EXERCISE BRIEF :: When you reach a picture, leave it out; output everything else in the records exactly.

EXTRACTED RECORDS ::
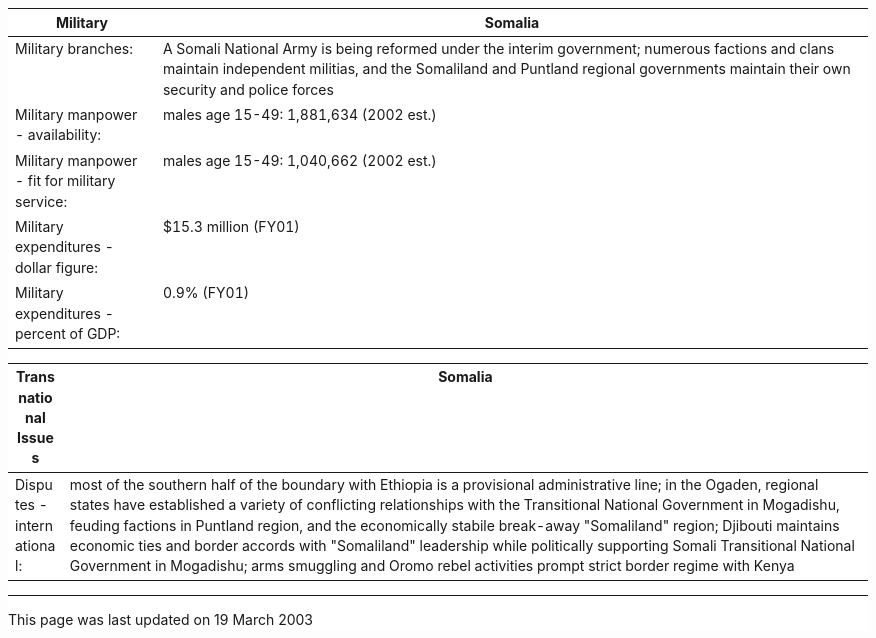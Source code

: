 | Military | Somalia |
| --- | --- |
| Military branches: | A Somali National Army is being reformed under the interim government; numerous factions and clans maintain independent militias, and the Somaliland and Puntland regional governments maintain their own security and police forces |
| Military manpower - availability: | males age 15-49: 1,881,634 (2002 est.) |
| Military manpower - fit for military service: | males age 15-49: 1,040,662 (2002 est.) |
| Military expenditures - dollar figure: | $15.3 million (FY01) |
| Military expenditures - percent of GDP: | 0.9% (FY01) |

| Transnational Issues | Somalia |
| --- | --- |
| Disputes - international: | most of the southern half of the boundary with Ethiopia is a provisional administrative line; in the Ogaden, regional states have established a variety of conflicting relationships with the Transitional National Government in Mogadishu, feuding factions in Puntland region, and the economically stabile break-away "Somaliland" region; Djibouti maintains economic ties and border accords with "Somaliland" leadership while politically supporting Somali Transitional National Government in Mogadishu; arms smuggling and Oromo rebel activities prompt strict border regime with Kenya |

---
This page was last updated on 19 March 2003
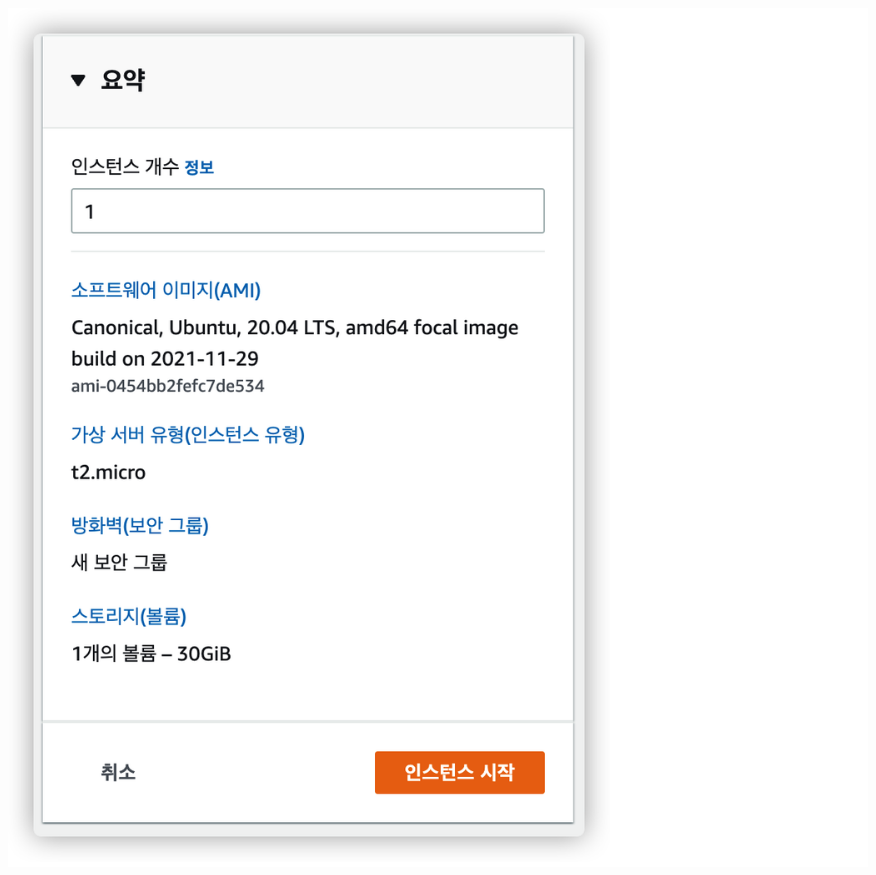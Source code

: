 <img src="https://github.com/ParkJiwoon/PrivateStudy/raw/master/ci-cd/images/screen_2022_04_30_03_53_57.png" width="70%">
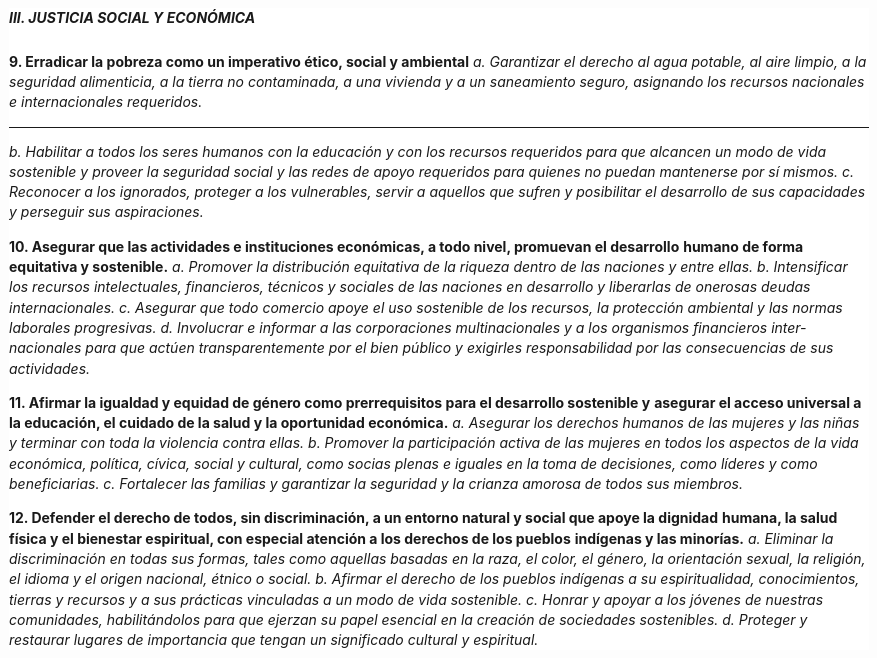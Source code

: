 ##### III. JUSTICIA SOCIAL Y ECONÓMICA

**9. Erradicar la pobreza como un imperativo ético, social y ambiental**
_a. Garantizar el derecho al agua potable, al aire limpio, a la seguridad alimenticia, a la tierra no_
_contaminada, a una vivienda y a un saneamiento seguro, asignando los recursos nacionales e_
_internacionales requeridos._


-----

_b. Habilitar a todos los seres humanos con la educación y con los recursos requeridos para que_
_alcancen un modo de vida sostenible y proveer la seguridad social y las redes de apoyo requeridos_
_para quienes no puedan mantenerse por sí mismos._
_c. Reconocer a los ignorados, proteger a los vulnerables, servir a aquellos que sufren y posibilitar_
_el desarrollo de sus capacidades y perseguir sus aspiraciones._

**10. Asegurar que las actividades e instituciones económicas, a todo nivel, promuevan el desarrollo**
**humano de forma equitativa y sostenible.**
_a. Promover la distribución equitativa de la riqueza dentro de las naciones y entre ellas._
_b. Intensificar los recursos intelectuales, financieros, técnicos y sociales de las naciones en desarrollo_
_y liberarlas de onerosas deudas internacionales._
_c. Asegurar que todo comercio apoye el uso sostenible de los recursos, la protección ambiental y las_
_normas laborales progresivas._
_d. Involucrar e informar a las corporaciones multinacionales y a los organismos financieros inter-_
_nacionales para que actúen transparentemente por el bien público y exigirles responsabilidad por_
_las consecuencias de sus actividades._

**11. Afirmar la igualdad y equidad de género como prerrequisitos para el desarrollo sostenible y**
**asegurar el acceso universal a la educación, el cuidado de la salud y la oportunidad económica.**
_a. Asegurar los derechos humanos de las mujeres y las niñas y terminar con toda la violencia contra_
_ellas._
_b. Promover la participación activa de las mujeres en todos los aspectos de la vida económica, política,_
_cívica, social y cultural, como socias plenas e iguales en la toma de decisiones, como líderes y_
_como beneficiarias._
_c. Fortalecer las familias y garantizar la seguridad y la crianza amorosa de todos sus miembros._

**12. Defender el derecho de todos, sin discriminación, a un entorno natural y social que apoye la dignidad**
**humana, la salud física y el bienestar espiritual, con especial atención a los derechos de los pueblos**
**indígenas y las minorías.**
_a. Eliminar la discriminación en todas sus formas, tales como aquellas basadas en la raza, el color,_
_el género, la orientación sexual, la religión, el idioma y el origen nacional, étnico o social._
_b. Afirmar el derecho de los pueblos indígenas a su espiritualidad, conocimientos, tierras y recursos_
_y a sus prácticas vinculadas a un modo de vida sostenible._
_c. Honrar y apoyar a los jóvenes de nuestras comunidades, habilitándolos para que ejerzan su papel_
_esencial en la creación de sociedades sostenibles._
_d. Proteger y restaurar lugares de importancia que tengan un significado cultural y espiritual._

OUTPUT FOR THIS TASK ::
Source code

: | Military | Somalia |
| --- | --- |
| Military branches: | A Somali National Army is being reformed under the interim government; numerous factions and clans maintain independent militias, and the Somaliland and Puntland regional governments maintain their own security and police forces |
| Military manpower - availability: | males age 15-49: 1,881,634 (2002 est.) |
| Military manpower - fit for military service: | males age 15-49: 1,040,662 (2002 est.) |
| Military expenditures - dollar figure: | $15.3 million (FY01) |
| Military expenditures - percent of GDP: | 0.9% (FY01) |

| Transnational Issues | Somalia |
| --- | --- |
| Disputes - international: | most of the southern half of the boundary with Ethiopia is a provisional administrative line; in the Ogaden, regional states have established a variety of conflicting relationships with the Transitional National Government in Mogadishu, feuding factions in Puntland region, and the economically stabile break-away "Somaliland" region; Djibouti maintains economic ties and border accords with "Somaliland" leadership while politically supporting Somali Transitional National Government in Mogadishu; arms smuggling and Oromo rebel activities prompt strict border regime with Kenya |

---
This page was last updated on 19 March 2003
Source code

: <img src="https://github.com/ParkJiwoon/PrivateStudy/raw/master/ci-cd/images/screen_2022_04_30_03_53_57.png" width="70%">
Source code

: ##### III. JUSTICIA SOCIAL Y ECONÓMICA

**9. Erradicar la pobreza como un imperativo ético, social y ambiental**
_a. Garantizar el derecho al agua potable, al aire limpio, a la seguridad alimenticia, a la tierra no_
_contaminada, a una vivienda y a un saneamiento seguro, asignando los recursos nacionales e_
_internacionales requeridos._


-----

_b. Habilitar a todos los seres humanos con la educación y con los recursos requeridos para que_
_alcancen un modo de vida sostenible y proveer la seguridad social y las redes de apoyo requeridos_
_para quienes no puedan mantenerse por sí mismos._
_c. Reconocer a los ignorados, proteger a los vulnerables, servir a aquellos que sufren y posibilitar_
_el desarrollo de sus capacidades y perseguir sus aspiraciones._

**10. Asegurar que las actividades e instituciones económicas, a todo nivel, promuevan el desarrollo**
**humano de forma equitativa y sostenible.**
_a. Promover la distribución equitativa de la riqueza dentro de las naciones y entre ellas._
_b. Intensificar los recursos intelectuales, financieros, técnicos y sociales de las naciones en desarrollo_
_y liberarlas de onerosas deudas internacionales._
_c. Asegurar que todo comercio apoye el uso sostenible de los recursos, la protección ambiental y las_
_normas laborales progresivas._
_d. Involucrar e informar a las corporaciones multinacionales y a los organismos financieros inter-_
_nacionales para que actúen transparentemente por el bien público y exigirles responsabilidad por_
_las consecuencias de sus actividades._

**11. Afirmar la igualdad y equidad de género como prerrequisitos para el desarrollo sostenible y**
**asegurar el acceso universal a la educación, el cuidado de la salud y la oportunidad económica.**
_a. Asegurar los derechos humanos de las mujeres y las niñas y terminar con toda la violencia contra_
_ellas._
_b. Promover la participación activa de las mujeres en todos los aspectos de la vida económica, política,_
_cívica, social y cultural, como socias plenas e iguales en la toma de decisiones, como líderes y_
_como beneficiarias._
_c. Fortalecer las familias y garantizar la seguridad y la crianza amorosa de todos sus miembros._

**12. Defender el derecho de todos, sin discriminación, a un entorno natural y social que apoye la dignidad**
**humana, la salud física y el bienestar espiritual, con especial atención a los derechos de los pueblos**
**indígenas y las minorías.**
_a. Eliminar la discriminación en todas sus formas, tales como aquellas basadas en la raza, el color,_
_el género, la orientación sexual, la religión, el idioma y el origen nacional, étnico o social._
_b. Afirmar el derecho de los pueblos indígenas a su espiritualidad, conocimientos, tierras y recursos_
_y a sus prácticas vinculadas a un modo de vida sostenible._
_c. Honrar y apoyar a los jóvenes de nuestras comunidades, habilitándolos para que ejerzan su papel_
_esencial en la creación de sociedades sostenibles._
_d. Proteger y restaurar lugares de importancia que tengan un significado cultural y espiritual._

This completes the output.